## TO DO
Each entry needs to be reproduced verbatim.

## DATA TO USE
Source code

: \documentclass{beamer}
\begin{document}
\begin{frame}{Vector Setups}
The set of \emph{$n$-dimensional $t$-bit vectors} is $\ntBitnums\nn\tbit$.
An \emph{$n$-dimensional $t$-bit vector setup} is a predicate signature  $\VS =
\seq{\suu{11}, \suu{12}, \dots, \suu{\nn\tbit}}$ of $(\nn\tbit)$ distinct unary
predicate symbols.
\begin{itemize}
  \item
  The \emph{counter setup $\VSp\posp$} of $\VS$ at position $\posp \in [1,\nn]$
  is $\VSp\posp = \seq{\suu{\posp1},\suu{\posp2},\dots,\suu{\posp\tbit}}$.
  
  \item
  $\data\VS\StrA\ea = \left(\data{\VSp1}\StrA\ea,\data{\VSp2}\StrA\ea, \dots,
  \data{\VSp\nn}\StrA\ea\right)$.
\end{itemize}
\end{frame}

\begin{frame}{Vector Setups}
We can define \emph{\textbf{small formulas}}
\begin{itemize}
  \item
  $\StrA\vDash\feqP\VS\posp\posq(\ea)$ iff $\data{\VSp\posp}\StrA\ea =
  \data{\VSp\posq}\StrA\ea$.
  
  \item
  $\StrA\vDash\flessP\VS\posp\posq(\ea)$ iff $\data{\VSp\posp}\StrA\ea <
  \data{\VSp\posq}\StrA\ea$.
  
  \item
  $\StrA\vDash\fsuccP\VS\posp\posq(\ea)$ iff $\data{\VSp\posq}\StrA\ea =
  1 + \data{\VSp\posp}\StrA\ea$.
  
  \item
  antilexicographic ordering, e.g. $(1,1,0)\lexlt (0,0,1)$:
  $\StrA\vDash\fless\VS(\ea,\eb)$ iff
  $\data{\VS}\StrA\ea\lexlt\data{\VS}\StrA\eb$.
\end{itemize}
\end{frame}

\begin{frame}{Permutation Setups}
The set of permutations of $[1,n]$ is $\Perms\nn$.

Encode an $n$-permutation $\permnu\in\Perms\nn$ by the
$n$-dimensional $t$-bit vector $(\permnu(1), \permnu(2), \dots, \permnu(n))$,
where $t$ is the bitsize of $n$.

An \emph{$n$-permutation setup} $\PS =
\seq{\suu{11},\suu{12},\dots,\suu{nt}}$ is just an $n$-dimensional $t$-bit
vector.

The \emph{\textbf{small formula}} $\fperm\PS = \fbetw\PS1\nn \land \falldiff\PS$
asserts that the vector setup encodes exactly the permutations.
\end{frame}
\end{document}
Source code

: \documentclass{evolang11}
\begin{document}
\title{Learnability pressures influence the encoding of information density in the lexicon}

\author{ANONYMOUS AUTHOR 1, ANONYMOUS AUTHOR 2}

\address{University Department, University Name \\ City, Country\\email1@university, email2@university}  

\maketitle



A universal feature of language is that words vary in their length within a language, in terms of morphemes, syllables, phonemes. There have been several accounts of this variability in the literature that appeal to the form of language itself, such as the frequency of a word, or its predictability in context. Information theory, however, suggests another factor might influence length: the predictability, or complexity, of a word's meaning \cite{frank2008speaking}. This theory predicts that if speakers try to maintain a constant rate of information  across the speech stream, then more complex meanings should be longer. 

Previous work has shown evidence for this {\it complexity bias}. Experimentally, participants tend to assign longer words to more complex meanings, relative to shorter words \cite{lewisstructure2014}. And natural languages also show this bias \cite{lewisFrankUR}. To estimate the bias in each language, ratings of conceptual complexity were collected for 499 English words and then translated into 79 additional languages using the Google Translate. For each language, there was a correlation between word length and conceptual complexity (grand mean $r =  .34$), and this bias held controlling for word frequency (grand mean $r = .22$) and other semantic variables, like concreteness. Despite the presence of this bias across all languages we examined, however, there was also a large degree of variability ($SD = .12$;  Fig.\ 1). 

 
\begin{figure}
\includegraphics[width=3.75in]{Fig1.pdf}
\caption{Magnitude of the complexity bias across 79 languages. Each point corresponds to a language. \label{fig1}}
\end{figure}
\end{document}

## PROBLEM SOLUTION
Source code

: \documentclass{beamer}
\begin{document}
\begin{frame}{Vector Setups}
The set of \emph{$n$-dimensional $t$-bit vectors} is $\ntBitnums\nn\tbit$.
An \emph{$n$-dimensional $t$-bit vector setup} is a predicate signature  $\VS =
\seq{\suu{11}, \suu{12}, \dots, \suu{\nn\tbit}}$ of $(\nn\tbit)$ distinct unary
predicate symbols.
\begin{itemize}
  \item
  The \emph{counter setup $\VSp\posp$} of $\VS$ at position $\posp \in [1,\nn]$
  is $\VSp\posp = \seq{\suu{\posp1},\suu{\posp2},\dots,\suu{\posp\tbit}}$.
  
  \item
  $\data\VS\StrA\ea = \left(\data{\VSp1}\StrA\ea,\data{\VSp2}\StrA\ea, \dots,
  \data{\VSp\nn}\StrA\ea\right)$.
\end{itemize}
\end{frame}

\begin{frame}{Vector Setups}
We can define \emph{\textbf{small formulas}}
\begin{itemize}
  \item
  $\StrA\vDash\feqP\VS\posp\posq(\ea)$ iff $\data{\VSp\posp}\StrA\ea =
  \data{\VSp\posq}\StrA\ea$.
  
  \item
  $\StrA\vDash\flessP\VS\posp\posq(\ea)$ iff $\data{\VSp\posp}\StrA\ea <
  \data{\VSp\posq}\StrA\ea$.
  
  \item
  $\StrA\vDash\fsuccP\VS\posp\posq(\ea)$ iff $\data{\VSp\posq}\StrA\ea =
  1 + \data{\VSp\posp}\StrA\ea$.
  
  \item
  antilexicographic ordering, e.g. $(1,1,0)\lexlt (0,0,1)$:
  $\StrA\vDash\fless\VS(\ea,\eb)$ iff
  $\data{\VS}\StrA\ea\lexlt\data{\VS}\StrA\eb$.
\end{itemize}
\end{frame}

\begin{frame}{Permutation Setups}
The set of permutations of $[1,n]$ is $\Perms\nn$.

Encode an $n$-permutation $\permnu\in\Perms\nn$ by the
$n$-dimensional $t$-bit vector $(\permnu(1), \permnu(2), \dots, \permnu(n))$,
where $t$ is the bitsize of $n$.

An \emph{$n$-permutation setup} $\PS =
\seq{\suu{11},\suu{12},\dots,\suu{nt}}$ is just an $n$-dimensional $t$-bit
vector.

The \emph{\textbf{small formula}} $\fperm\PS = \fbetw\PS1\nn \land \falldiff\PS$
asserts that the vector setup encodes exactly the permutations.
\end{frame}
\end{document}
Source code

: \documentclass{evolang11}
\begin{document}
\title{Learnability pressures influence the encoding of information density in the lexicon}

\author{ANONYMOUS AUTHOR 1, ANONYMOUS AUTHOR 2}

\address{University Department, University Name \\ City, Country\\email1@university, email2@university}  

\maketitle



A universal feature of language is that words vary in their length within a language, in terms of morphemes, syllables, phonemes. There have been several accounts of this variability in the literature that appeal to the form of language itself, such as the frequency of a word, or its predictability in context. Information theory, however, suggests another factor might influence length: the predictability, or complexity, of a word's meaning \cite{frank2008speaking}. This theory predicts that if speakers try to maintain a constant rate of information  across the speech stream, then more complex meanings should be longer. 

Previous work has shown evidence for this {\it complexity bias}. Experimentally, participants tend to assign longer words to more complex meanings, relative to shorter words \cite{lewisstructure2014}. And natural languages also show this bias \cite{lewisFrankUR}. To estimate the bias in each language, ratings of conceptual complexity were collected for 499 English words and then translated into 79 additional languages using the Google Translate. For each language, there was a correlation between word length and conceptual complexity (grand mean $r =  .34$), and this bias held controlling for word frequency (grand mean $r = .22$) and other semantic variables, like concreteness. Despite the presence of this bias across all languages we examined, however, there was also a large degree of variability ($SD = .12$;  Fig.\ 1). 

 
\begin{figure}
\includegraphics[width=3.75in]{Fig1.pdf}
\caption{Magnitude of the complexity bias across 79 languages. Each point corresponds to a language. \label{fig1}}
\end{figure}
\end{document}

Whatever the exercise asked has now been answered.